▶ Pictures paired with source code
● ● ●
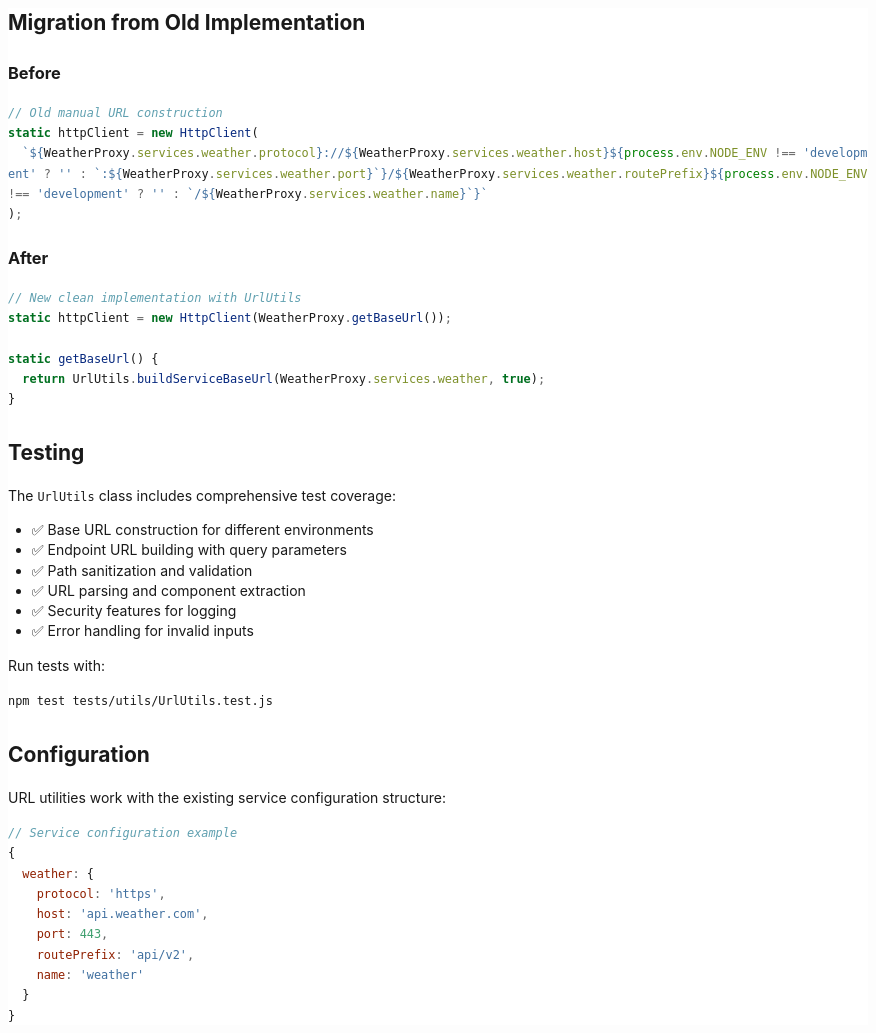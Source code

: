 ## Migration from Old Implementation

### Before

```javascript
// Old manual URL construction
static httpClient = new HttpClient(
  `${WeatherProxy.services.weather.protocol}://${WeatherProxy.services.weather.host}${process.env.NODE_ENV !== 'development' ? '' : `:${WeatherProxy.services.weather.port}`}/${WeatherProxy.services.weather.routePrefix}${process.env.NODE_ENV !== 'development' ? '' : `/${WeatherProxy.services.weather.name}`}`
);
```

### After

```javascript
// New clean implementation with UrlUtils
static httpClient = new HttpClient(WeatherProxy.getBaseUrl());

static getBaseUrl() {
  return UrlUtils.buildServiceBaseUrl(WeatherProxy.services.weather, true);
}
```

## Testing

The `UrlUtils` class includes comprehensive test coverage:

- ✅ Base URL construction for different environments
- ✅ Endpoint URL building with query parameters
- ✅ Path sanitization and validation
- ✅ URL parsing and component extraction
- ✅ Security features for logging
- ✅ Error handling for invalid inputs

Run tests with:

```bash
npm test tests/utils/UrlUtils.test.js
```

## Configuration

URL utilities work with the existing service configuration structure:

```javascript
// Service configuration example
{
  weather: {
    protocol: 'https',
    host: 'api.weather.com',
    port: 443,
    routePrefix: 'api/v2',
    name: 'weather'
  }
}
```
● ● ●
▶ YOUR ASSIGNMENT
Would you set down the entries exactly as given, minus their pictures?

▶ ANSWER FOR THIS EXERCISE
Source code

: ## Migration from Old Implementation

### Before

```javascript
// Old manual URL construction
static httpClient = new HttpClient(
  `${WeatherProxy.services.weather.protocol}://${WeatherProxy.services.weather.host}${process.env.NODE_ENV !== 'development' ? '' : `:${WeatherProxy.services.weather.port}`}/${WeatherProxy.services.weather.routePrefix}${process.env.NODE_ENV !== 'development' ? '' : `/${WeatherProxy.services.weather.name}`}`
);
```

### After

```javascript
// New clean implementation with UrlUtils
static httpClient = new HttpClient(WeatherProxy.getBaseUrl());

static getBaseUrl() {
  return UrlUtils.buildServiceBaseUrl(WeatherProxy.services.weather, true);
}
```

## Testing

The `UrlUtils` class includes comprehensive test coverage:

- ✅ Base URL construction for different environments
- ✅ Endpoint URL building with query parameters
- ✅ Path sanitization and validation
- ✅ URL parsing and component extraction
- ✅ Security features for logging
- ✅ Error handling for invalid inputs

Run tests with:

```bash
npm test tests/utils/UrlUtils.test.js
```

## Configuration

URL utilities work with the existing service configuration structure:

```javascript
// Service configuration example
{
  weather: {
    protocol: 'https',
    host: 'api.weather.com',
    port: 443,
    routePrefix: 'api/v2',
    name: 'weather'
  }
}
```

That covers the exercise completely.